Records for this task section start
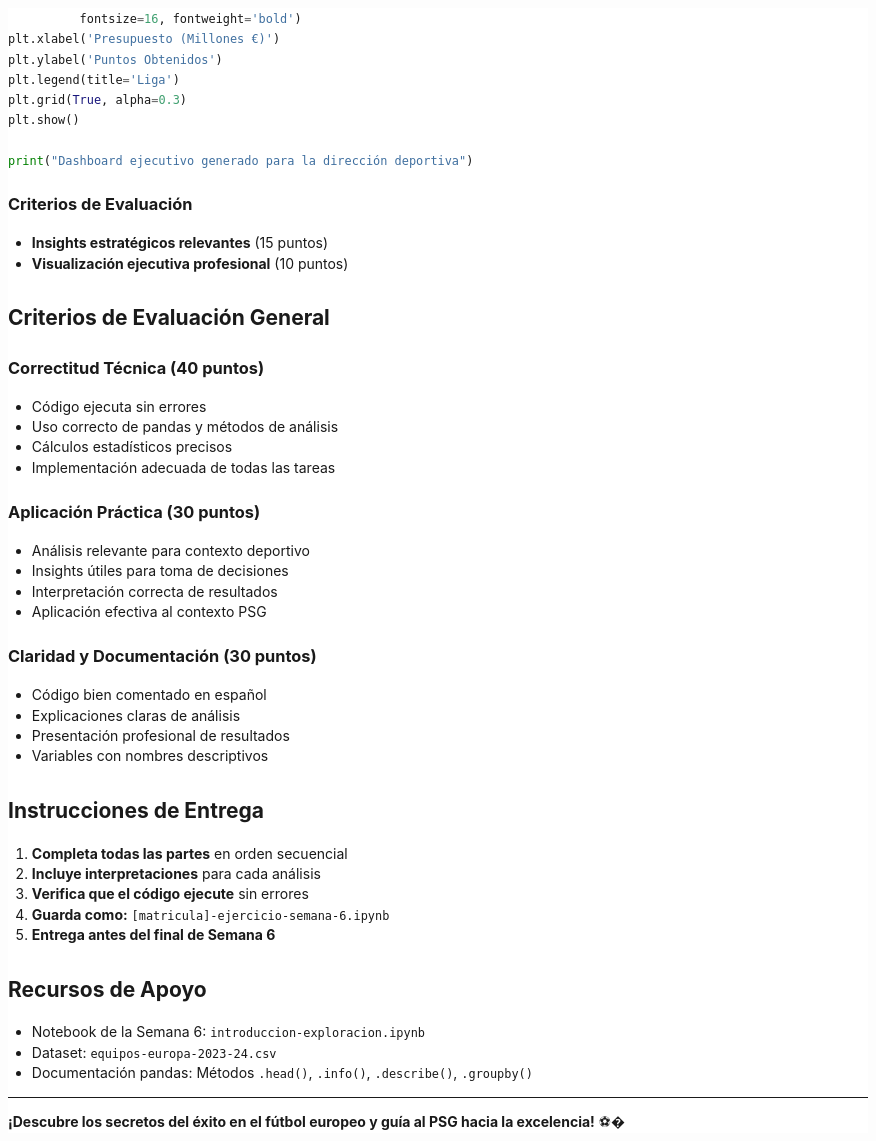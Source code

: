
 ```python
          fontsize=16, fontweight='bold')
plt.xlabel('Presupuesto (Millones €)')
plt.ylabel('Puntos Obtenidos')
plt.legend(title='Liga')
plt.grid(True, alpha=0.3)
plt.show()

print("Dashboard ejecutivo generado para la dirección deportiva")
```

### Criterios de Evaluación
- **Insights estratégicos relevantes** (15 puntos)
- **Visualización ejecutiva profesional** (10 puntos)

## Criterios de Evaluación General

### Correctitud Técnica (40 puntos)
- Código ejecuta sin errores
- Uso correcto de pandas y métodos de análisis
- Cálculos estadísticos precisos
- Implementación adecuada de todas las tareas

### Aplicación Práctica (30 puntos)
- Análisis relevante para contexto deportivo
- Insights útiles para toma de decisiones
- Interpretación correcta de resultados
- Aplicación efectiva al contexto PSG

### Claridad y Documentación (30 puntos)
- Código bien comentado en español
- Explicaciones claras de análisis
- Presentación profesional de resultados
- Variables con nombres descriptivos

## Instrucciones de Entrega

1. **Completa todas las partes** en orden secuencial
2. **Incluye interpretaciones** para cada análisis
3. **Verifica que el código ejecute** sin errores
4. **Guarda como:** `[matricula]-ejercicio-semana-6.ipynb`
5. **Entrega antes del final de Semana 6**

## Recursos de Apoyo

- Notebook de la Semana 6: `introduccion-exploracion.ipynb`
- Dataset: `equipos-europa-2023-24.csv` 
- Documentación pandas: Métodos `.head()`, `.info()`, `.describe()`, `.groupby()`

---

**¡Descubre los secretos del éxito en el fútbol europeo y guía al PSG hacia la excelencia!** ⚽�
Records for this task section end
Records for this task section start
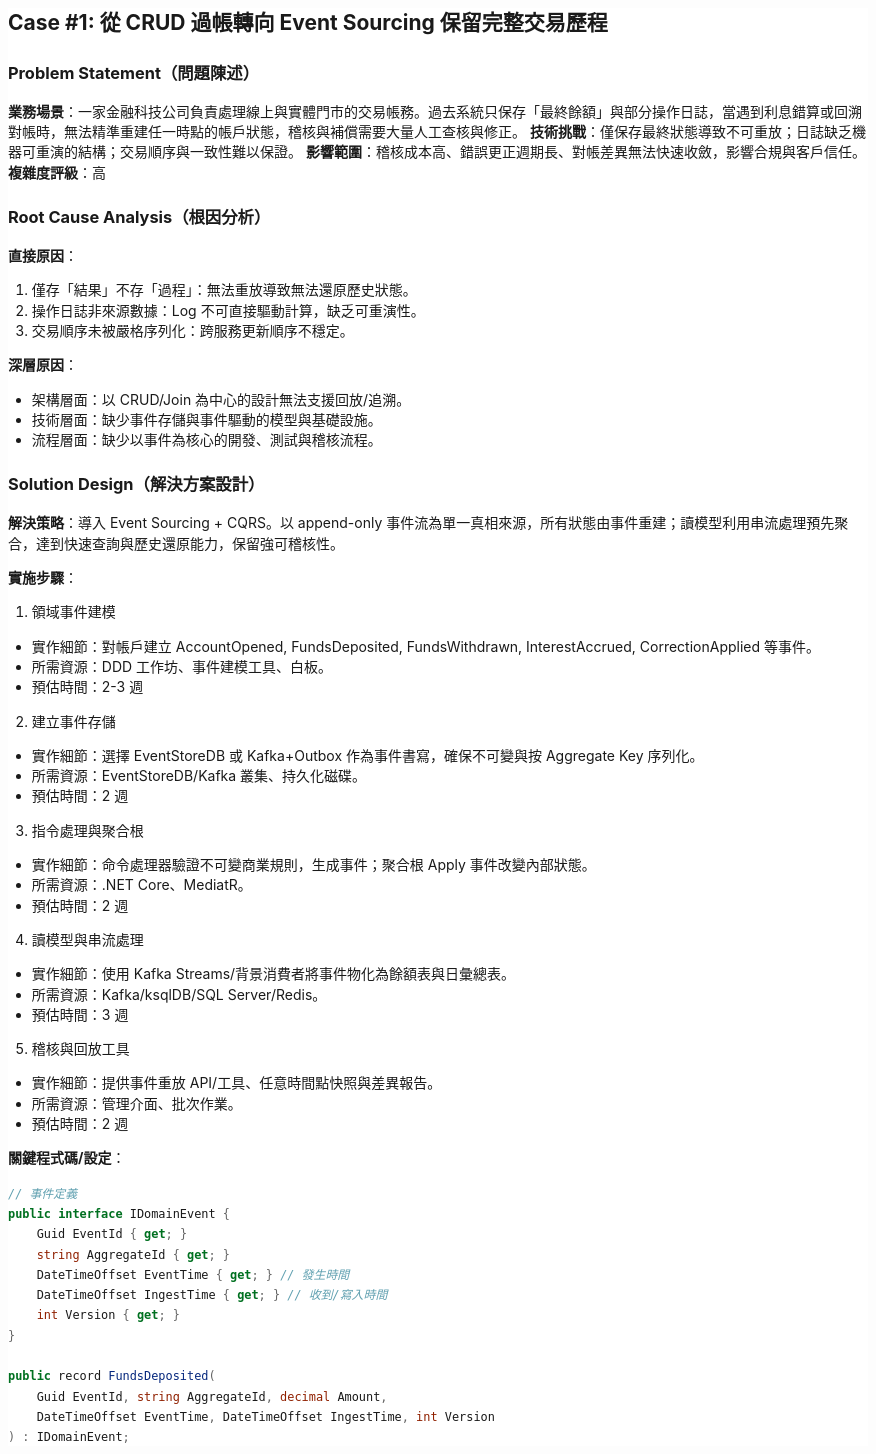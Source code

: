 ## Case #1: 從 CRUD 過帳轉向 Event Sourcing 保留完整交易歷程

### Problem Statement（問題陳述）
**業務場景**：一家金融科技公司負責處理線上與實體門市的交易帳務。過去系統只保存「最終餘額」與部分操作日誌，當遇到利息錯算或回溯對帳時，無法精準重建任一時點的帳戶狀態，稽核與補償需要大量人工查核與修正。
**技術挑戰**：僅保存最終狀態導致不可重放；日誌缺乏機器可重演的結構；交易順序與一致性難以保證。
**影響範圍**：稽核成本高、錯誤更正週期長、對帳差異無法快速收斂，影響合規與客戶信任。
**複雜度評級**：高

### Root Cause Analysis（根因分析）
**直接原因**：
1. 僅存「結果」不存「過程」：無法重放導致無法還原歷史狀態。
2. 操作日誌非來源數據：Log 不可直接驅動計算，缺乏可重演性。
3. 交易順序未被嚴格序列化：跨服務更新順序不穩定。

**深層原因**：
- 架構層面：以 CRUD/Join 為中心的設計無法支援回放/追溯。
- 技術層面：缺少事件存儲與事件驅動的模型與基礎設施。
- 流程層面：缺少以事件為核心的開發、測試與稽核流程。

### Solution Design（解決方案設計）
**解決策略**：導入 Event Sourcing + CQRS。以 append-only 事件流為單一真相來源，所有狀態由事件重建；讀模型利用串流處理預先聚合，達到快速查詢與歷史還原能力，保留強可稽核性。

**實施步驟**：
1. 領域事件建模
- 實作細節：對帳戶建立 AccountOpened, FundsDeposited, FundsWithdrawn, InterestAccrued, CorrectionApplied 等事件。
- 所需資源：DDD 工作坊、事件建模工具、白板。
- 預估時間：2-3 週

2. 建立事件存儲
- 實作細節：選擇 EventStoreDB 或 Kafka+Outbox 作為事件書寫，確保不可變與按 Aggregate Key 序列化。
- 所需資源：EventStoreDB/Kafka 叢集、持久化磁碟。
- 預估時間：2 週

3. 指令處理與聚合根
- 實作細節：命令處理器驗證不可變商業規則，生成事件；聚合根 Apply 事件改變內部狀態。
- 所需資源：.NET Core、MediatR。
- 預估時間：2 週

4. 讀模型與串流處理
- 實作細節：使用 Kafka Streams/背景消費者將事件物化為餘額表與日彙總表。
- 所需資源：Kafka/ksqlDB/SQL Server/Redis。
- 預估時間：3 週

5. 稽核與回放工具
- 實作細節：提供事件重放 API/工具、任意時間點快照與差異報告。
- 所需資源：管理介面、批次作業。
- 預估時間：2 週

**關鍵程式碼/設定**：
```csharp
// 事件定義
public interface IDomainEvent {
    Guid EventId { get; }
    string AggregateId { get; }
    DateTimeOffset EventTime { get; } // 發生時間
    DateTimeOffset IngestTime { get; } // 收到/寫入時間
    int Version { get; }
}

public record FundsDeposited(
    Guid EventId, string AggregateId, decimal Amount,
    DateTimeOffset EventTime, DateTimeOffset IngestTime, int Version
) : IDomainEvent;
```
Records for this task section end
■ Exercise ■
Starting with the line that holds "- Documentación pandas: Métodos" and ending with the line that holds "la excelencia!** ⚽�", retype every line in the data above exactly, and nothing else.

■ Finished exercise ■
- Documentación pandas: Métodos `.head()`, `.info()`, `.describe()`, `.groupby()`

---

**¡Descubre los secretos del éxito en el fútbol europeo y guía al PSG hacia la excelencia!** ⚽�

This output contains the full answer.